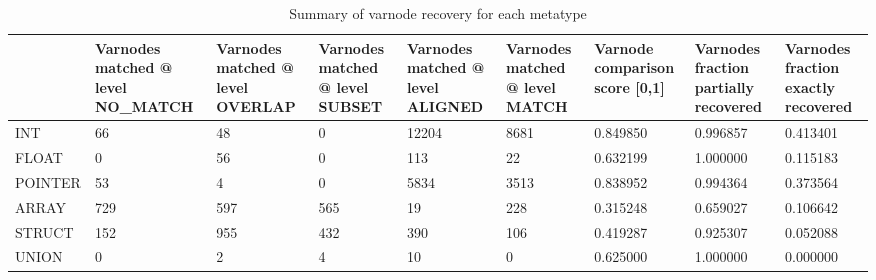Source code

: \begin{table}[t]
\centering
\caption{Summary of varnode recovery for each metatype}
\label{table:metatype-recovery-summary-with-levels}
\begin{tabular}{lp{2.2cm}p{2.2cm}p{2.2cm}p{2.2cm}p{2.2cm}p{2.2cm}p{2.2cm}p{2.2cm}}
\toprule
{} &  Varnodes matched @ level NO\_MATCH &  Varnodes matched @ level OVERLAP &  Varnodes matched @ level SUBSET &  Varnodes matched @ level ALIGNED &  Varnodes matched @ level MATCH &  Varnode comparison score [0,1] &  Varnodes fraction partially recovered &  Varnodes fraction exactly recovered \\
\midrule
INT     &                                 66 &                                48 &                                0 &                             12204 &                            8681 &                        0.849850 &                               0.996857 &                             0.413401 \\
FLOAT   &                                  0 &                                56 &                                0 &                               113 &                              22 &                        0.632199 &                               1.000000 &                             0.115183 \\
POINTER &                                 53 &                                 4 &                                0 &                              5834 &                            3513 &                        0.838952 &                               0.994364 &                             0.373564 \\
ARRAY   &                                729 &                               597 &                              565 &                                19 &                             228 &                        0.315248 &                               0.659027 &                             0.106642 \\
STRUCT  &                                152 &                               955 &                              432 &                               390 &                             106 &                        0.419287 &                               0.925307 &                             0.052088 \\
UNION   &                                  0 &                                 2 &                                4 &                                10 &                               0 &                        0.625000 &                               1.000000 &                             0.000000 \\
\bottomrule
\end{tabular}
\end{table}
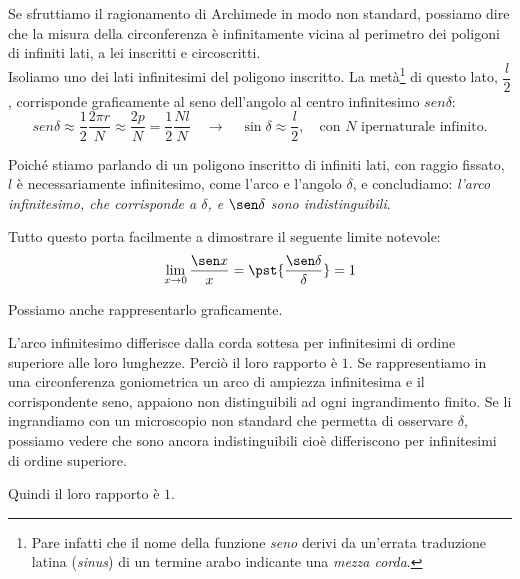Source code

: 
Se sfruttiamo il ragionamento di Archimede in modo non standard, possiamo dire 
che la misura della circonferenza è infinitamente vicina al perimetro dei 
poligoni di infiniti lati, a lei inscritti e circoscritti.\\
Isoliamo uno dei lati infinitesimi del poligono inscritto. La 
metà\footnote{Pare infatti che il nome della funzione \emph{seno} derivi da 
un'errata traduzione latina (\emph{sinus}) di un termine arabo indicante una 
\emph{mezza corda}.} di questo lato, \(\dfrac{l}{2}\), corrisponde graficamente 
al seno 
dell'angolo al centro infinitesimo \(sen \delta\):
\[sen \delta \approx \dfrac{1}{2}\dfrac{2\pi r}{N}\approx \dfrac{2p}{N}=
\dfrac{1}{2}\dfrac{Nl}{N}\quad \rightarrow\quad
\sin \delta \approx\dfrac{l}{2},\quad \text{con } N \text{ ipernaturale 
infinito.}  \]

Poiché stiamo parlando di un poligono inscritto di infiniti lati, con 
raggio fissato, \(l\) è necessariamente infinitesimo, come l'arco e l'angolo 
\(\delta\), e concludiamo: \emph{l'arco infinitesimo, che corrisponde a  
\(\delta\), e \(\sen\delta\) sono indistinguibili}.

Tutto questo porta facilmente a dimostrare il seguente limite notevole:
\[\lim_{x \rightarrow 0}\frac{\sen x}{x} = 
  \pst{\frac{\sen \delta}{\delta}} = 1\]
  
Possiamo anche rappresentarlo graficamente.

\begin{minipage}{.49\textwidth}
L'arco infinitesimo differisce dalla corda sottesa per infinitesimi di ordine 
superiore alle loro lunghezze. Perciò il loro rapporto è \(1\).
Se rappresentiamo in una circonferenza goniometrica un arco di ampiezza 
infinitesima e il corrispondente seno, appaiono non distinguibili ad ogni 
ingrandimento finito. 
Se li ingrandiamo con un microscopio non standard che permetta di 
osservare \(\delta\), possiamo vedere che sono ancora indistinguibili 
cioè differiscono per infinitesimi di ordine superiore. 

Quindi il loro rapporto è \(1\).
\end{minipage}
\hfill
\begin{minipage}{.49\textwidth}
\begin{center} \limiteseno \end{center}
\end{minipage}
::::
PROBLEM DESCRIPTION> Figure out how many lines of the listing above include "della"; the answer is that number alone.

SOLUTION> 2